(INPUT)

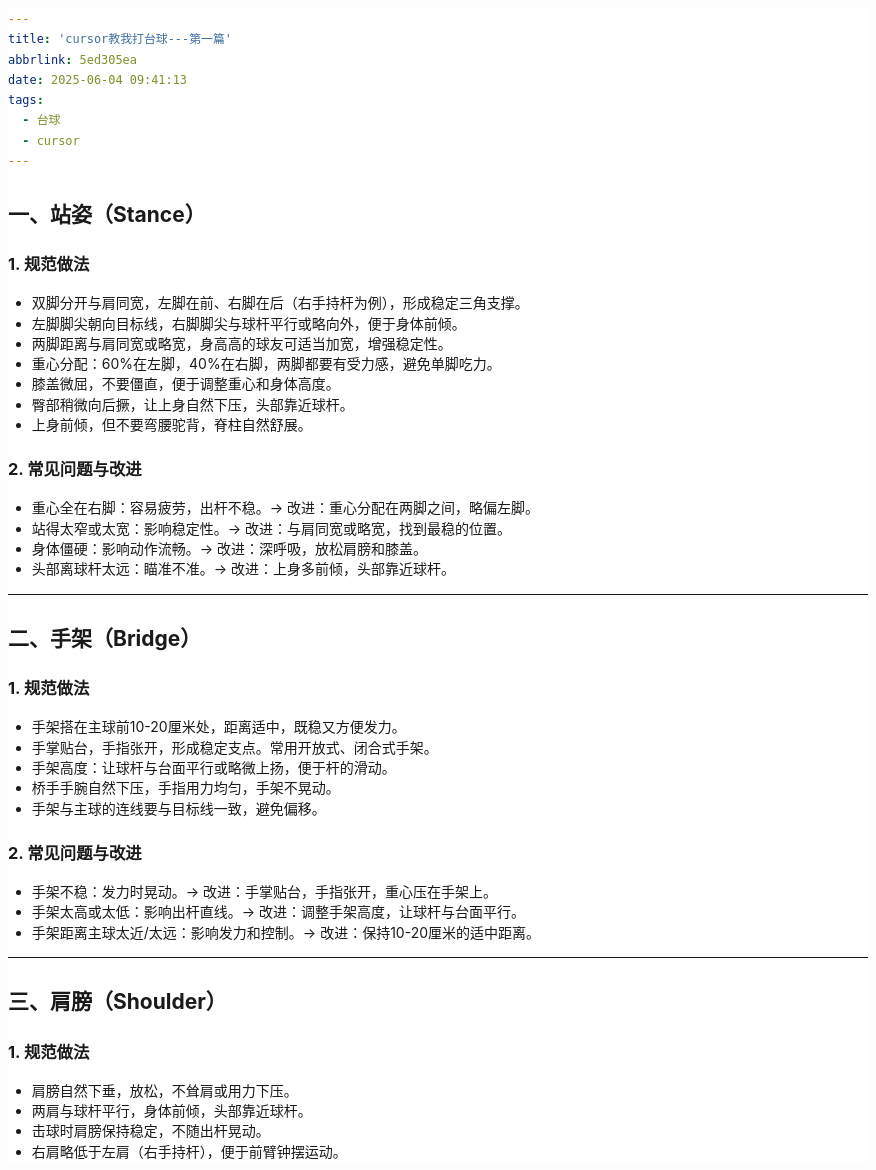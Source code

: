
 ```yaml
---
title: 'cursor教我打台球---第一篇'
abbrlink: 5ed305ea
date: 2025-06-04 09:41:13
tags:
  - 台球
  - cursor
---
```

## 一、站姿（Stance）

### 1. 规范做法
- 双脚分开与肩同宽，左脚在前、右脚在后（右手持杆为例），形成稳定三角支撑。
- 左脚脚尖朝向目标线，右脚脚尖与球杆平行或略向外，便于身体前倾。
- 两脚距离与肩同宽或略宽，身高高的球友可适当加宽，增强稳定性。
- 重心分配：60%在左脚，40%在右脚，两脚都要有受力感，避免单脚吃力。
- 膝盖微屈，不要僵直，便于调整重心和身体高度。
- 臀部稍微向后撅，让上身自然下压，头部靠近球杆。
- 上身前倾，但不要弯腰驼背，脊柱自然舒展。

### 2. 常见问题与改进
- 重心全在右脚：容易疲劳，出杆不稳。→ 改进：重心分配在两脚之间，略偏左脚。
- 站得太窄或太宽：影响稳定性。→ 改进：与肩同宽或略宽，找到最稳的位置。
- 身体僵硬：影响动作流畅。→ 改进：深呼吸，放松肩膀和膝盖。
- 头部离球杆太远：瞄准不准。→ 改进：上身多前倾，头部靠近球杆。

---

## 二、手架（Bridge）

### 1. 规范做法
- 手架搭在主球前10-20厘米处，距离适中，既稳又方便发力。
- 手掌贴台，手指张开，形成稳定支点。常用开放式、闭合式手架。
- 手架高度：让球杆与台面平行或略微上扬，便于杆的滑动。
- 桥手手腕自然下压，手指用力均匀，手架不晃动。
- 手架与主球的连线要与目标线一致，避免偏移。

### 2. 常见问题与改进
- 手架不稳：发力时晃动。→ 改进：手掌贴台，手指张开，重心压在手架上。
- 手架太高或太低：影响出杆直线。→ 改进：调整手架高度，让球杆与台面平行。
- 手架距离主球太近/太远：影响发力和控制。→ 改进：保持10-20厘米的适中距离。

---

## 三、肩膀（Shoulder）

### 1. 规范做法
- 肩膀自然下垂，放松，不耸肩或用力下压。
- 两肩与球杆平行，身体前倾，头部靠近球杆。
- 击球时肩膀保持稳定，不随出杆晃动。
- 右肩略低于左肩（右手持杆），便于前臂钟摆运动。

(End INPUT)

**TASK BRIEF**
From the material, report only how many lines include the word "手指张开".

**COMPLETED TASK**
2